From: Jens Axboe <[email protected]>
To: Matthew Wilcox <[email protected]>
Cc: yangerkun <[email protected]>,
Pavel Begunkov <[email protected]>,
[email protected], Stefan Metzmacher <[email protected]>,
[email protected]
Subject: Re: [PATCH 5.12] io_uring: Convert personality_idr to XArray
Date: Sat, 13 Mar 2021 13:22:24 -0700 [thread overview]

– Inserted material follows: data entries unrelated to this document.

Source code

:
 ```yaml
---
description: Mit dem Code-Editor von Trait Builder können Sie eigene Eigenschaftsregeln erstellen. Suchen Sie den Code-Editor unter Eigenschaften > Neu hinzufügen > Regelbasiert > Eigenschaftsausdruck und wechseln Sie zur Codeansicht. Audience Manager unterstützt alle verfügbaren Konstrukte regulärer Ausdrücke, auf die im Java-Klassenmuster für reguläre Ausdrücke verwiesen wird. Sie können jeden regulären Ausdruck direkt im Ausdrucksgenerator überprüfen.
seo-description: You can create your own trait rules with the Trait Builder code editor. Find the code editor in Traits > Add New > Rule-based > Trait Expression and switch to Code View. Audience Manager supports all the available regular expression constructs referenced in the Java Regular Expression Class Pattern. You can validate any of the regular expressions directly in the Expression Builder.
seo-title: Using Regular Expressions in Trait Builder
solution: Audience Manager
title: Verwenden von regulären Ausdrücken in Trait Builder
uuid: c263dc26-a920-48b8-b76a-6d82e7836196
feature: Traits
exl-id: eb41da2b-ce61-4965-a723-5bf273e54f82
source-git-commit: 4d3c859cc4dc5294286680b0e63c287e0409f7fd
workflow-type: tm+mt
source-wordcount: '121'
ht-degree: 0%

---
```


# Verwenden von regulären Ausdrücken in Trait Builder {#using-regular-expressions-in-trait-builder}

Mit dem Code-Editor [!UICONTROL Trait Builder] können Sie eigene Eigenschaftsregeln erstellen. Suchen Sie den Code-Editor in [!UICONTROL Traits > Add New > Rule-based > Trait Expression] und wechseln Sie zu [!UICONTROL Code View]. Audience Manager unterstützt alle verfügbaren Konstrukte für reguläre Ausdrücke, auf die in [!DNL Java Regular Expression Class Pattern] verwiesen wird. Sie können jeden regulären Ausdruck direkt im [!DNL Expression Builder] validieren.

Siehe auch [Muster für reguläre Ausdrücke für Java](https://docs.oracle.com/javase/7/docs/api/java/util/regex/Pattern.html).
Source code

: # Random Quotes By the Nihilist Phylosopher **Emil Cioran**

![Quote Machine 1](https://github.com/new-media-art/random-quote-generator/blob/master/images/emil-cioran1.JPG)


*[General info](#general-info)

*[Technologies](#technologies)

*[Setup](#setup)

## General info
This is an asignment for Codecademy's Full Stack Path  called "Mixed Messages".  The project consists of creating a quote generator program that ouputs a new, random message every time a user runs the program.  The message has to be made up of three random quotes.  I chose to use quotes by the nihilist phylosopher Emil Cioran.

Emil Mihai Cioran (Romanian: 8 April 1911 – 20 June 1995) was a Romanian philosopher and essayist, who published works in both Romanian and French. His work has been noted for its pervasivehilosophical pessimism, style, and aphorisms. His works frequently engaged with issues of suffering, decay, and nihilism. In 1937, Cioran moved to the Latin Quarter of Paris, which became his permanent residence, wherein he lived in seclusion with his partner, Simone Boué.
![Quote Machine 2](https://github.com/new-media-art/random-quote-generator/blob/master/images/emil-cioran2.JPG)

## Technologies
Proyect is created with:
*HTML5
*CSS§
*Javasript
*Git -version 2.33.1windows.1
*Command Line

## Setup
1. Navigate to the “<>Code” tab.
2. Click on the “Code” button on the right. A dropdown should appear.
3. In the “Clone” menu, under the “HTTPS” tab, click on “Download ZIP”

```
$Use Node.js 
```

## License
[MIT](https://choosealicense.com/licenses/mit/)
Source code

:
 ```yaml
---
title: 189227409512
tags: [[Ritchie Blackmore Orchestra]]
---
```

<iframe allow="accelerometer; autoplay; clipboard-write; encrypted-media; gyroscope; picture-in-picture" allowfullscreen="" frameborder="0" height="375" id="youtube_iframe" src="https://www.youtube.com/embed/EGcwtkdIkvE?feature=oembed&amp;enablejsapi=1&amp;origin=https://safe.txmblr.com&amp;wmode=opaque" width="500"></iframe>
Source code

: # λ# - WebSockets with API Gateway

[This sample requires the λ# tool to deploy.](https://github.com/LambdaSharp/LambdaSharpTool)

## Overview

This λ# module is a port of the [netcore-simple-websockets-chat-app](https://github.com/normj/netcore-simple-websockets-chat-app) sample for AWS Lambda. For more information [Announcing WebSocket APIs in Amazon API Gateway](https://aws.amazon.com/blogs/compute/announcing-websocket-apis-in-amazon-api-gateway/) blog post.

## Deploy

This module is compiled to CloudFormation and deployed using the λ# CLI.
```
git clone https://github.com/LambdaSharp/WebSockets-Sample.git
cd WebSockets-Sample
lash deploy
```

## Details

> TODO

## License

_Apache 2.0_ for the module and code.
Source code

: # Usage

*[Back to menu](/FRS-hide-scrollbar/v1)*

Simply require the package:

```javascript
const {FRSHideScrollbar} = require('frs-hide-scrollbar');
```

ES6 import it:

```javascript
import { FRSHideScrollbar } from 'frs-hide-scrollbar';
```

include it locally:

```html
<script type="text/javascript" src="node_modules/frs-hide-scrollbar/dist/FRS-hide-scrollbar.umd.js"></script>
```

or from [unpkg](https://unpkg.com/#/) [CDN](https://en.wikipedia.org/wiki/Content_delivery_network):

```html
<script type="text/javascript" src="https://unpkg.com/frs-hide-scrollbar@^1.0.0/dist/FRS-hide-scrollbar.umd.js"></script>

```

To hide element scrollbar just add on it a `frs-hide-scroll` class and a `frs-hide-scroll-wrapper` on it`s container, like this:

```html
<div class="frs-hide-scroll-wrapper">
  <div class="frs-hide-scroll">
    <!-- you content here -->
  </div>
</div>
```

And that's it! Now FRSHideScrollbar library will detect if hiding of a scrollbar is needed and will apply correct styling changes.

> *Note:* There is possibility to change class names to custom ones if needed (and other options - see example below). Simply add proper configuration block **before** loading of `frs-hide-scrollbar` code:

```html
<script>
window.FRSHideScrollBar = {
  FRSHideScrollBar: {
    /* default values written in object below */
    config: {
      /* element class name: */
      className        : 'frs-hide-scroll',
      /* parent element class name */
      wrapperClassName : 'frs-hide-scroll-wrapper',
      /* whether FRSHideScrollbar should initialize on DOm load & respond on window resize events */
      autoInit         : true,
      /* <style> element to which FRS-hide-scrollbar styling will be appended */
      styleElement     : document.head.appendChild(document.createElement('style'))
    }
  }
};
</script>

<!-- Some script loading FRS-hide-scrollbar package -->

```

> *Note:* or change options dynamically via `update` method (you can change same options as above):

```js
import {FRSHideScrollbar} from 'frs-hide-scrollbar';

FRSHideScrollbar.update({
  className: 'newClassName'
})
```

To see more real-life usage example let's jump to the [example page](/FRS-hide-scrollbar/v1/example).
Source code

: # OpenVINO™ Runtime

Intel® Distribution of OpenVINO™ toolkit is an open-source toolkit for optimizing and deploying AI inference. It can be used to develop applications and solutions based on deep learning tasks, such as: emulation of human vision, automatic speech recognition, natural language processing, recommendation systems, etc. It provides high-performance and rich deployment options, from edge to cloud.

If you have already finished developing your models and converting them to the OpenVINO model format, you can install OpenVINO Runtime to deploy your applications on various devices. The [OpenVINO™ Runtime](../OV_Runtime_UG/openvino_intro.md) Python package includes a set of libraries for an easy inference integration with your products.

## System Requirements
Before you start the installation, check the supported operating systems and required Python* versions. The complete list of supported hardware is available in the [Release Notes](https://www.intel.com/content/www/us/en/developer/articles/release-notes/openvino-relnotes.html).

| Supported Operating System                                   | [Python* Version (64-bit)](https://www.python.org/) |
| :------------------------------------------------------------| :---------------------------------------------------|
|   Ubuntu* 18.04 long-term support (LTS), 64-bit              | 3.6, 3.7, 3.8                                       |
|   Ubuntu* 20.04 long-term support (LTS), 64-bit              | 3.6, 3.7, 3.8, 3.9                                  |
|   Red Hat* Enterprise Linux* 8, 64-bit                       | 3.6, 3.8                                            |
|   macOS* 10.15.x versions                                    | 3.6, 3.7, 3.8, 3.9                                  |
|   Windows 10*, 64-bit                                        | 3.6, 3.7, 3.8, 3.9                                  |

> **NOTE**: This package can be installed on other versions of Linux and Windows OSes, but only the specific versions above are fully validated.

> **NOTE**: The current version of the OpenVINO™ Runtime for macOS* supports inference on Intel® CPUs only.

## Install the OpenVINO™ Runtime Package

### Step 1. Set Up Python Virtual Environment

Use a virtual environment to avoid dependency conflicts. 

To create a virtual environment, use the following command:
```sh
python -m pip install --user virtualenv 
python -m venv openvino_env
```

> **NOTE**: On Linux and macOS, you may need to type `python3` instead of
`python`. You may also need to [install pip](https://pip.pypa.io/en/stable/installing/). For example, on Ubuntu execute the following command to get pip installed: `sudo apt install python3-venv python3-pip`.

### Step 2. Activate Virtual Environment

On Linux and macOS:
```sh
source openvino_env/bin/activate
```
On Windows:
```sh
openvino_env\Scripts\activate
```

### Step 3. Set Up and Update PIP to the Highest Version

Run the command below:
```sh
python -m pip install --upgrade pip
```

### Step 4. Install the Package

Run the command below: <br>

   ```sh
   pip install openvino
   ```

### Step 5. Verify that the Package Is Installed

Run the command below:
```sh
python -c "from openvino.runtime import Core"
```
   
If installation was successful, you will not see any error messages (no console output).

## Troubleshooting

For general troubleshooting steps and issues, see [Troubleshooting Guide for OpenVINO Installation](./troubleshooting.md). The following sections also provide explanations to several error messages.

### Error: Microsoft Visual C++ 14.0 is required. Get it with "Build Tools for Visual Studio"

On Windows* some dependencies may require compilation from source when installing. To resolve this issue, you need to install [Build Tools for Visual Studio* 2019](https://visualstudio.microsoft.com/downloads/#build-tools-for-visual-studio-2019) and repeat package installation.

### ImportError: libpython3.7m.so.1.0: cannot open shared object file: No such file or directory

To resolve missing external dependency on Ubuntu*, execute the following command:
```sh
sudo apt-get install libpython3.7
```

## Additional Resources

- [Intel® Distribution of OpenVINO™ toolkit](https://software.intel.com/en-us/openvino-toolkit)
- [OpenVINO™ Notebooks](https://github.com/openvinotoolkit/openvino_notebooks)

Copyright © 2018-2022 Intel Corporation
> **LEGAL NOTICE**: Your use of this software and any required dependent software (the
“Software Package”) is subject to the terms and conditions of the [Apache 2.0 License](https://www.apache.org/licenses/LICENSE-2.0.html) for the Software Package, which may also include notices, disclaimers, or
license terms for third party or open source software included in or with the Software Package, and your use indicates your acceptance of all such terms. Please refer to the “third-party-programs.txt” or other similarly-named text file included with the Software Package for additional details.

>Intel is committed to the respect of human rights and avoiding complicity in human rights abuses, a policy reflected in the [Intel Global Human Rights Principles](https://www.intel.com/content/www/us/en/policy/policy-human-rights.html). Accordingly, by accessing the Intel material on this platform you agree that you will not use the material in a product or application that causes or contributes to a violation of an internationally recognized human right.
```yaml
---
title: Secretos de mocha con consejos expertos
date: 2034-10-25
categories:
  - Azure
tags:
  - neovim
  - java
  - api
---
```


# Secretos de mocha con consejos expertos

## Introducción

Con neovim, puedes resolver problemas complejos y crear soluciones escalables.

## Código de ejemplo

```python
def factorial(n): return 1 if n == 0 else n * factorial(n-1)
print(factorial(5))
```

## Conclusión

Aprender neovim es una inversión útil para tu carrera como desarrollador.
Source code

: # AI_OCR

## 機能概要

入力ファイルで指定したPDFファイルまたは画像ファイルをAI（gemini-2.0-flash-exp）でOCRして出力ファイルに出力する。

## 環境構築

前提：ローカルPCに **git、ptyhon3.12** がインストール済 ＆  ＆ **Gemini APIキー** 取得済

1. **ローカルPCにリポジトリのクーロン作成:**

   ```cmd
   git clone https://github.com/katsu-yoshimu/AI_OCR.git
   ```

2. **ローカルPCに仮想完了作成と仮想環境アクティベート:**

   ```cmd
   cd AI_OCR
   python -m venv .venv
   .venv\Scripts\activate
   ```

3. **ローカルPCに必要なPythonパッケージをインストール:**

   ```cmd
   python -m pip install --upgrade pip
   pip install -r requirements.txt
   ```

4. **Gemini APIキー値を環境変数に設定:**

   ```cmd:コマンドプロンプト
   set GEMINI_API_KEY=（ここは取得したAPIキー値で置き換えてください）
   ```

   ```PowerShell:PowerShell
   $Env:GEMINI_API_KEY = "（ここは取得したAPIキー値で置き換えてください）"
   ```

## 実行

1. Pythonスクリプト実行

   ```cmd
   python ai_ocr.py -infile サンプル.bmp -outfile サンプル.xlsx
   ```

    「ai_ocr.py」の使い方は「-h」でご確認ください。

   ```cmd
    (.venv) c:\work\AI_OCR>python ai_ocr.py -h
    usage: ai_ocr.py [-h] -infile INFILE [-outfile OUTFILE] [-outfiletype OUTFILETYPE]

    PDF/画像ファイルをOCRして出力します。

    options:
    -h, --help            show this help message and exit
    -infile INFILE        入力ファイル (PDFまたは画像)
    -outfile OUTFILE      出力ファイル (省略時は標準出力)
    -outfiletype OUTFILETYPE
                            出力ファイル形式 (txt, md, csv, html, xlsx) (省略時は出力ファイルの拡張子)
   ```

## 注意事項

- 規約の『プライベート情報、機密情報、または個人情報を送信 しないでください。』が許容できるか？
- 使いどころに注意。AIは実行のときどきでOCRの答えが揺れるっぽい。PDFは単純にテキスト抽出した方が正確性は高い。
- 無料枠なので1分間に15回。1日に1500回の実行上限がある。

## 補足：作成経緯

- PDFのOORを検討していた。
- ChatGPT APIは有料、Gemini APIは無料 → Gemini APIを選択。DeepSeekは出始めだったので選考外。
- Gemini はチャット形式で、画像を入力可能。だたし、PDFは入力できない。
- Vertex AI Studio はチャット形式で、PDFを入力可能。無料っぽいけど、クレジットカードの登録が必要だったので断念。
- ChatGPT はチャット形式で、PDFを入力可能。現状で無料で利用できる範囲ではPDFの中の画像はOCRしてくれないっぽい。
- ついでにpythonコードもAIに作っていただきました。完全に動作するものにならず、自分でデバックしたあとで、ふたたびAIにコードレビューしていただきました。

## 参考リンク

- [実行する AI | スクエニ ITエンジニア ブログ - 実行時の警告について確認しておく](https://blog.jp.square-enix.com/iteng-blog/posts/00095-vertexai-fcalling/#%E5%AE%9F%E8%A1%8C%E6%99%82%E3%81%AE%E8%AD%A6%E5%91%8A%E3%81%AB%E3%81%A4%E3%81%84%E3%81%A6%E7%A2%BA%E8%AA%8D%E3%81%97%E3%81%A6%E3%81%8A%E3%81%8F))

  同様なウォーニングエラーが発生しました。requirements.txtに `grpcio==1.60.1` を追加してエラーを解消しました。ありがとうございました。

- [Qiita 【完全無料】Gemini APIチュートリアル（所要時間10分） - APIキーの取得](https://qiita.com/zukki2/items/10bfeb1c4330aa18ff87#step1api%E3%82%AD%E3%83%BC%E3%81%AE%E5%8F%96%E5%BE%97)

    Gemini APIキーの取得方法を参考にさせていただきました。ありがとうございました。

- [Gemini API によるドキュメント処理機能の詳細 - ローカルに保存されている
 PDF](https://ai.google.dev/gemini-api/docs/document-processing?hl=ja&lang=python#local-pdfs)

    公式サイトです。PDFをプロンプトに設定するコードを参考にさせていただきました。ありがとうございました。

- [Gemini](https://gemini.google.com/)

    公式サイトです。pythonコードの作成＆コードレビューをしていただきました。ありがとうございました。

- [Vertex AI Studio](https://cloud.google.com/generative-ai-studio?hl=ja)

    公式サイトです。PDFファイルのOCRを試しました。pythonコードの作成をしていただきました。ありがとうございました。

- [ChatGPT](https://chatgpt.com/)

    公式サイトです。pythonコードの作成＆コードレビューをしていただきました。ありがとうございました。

Message-ID: <[email protected]> (raw)
In-Reply-To: <[email protected]>
On 3/13/21 1:13 PM, Jens Axboe wrote:
> On 3/13/21 12:54 PM, Matthew Wilcox wrote:
>> On Sat, Mar 13, 2021 at 12:30:14PM -0700, Jens Axboe wrote:
>>> @@ -2851,7 +2852,7 @@ static struct io_buffer *io_buffer_select(struct io_kiocb *req, size_t *len,
>>> list_del(&kbuf->list);
>>> } else {
>>> kbuf = head;
>>> - idr_remove(&req->ctx->io_buffer_idr, bgid);
>>> + __xa_erase(&req->ctx->io_buffer, bgid);
>>
>> Umm ... __xa_erase()? Did you enable all the lockdep infrastructure?
>> This should have tripped some of the debugging code because I don't think
>> you're holding the xa_lock.
>
> Not run with lockdep - and probably my misunderstanding, do we need xa_lock()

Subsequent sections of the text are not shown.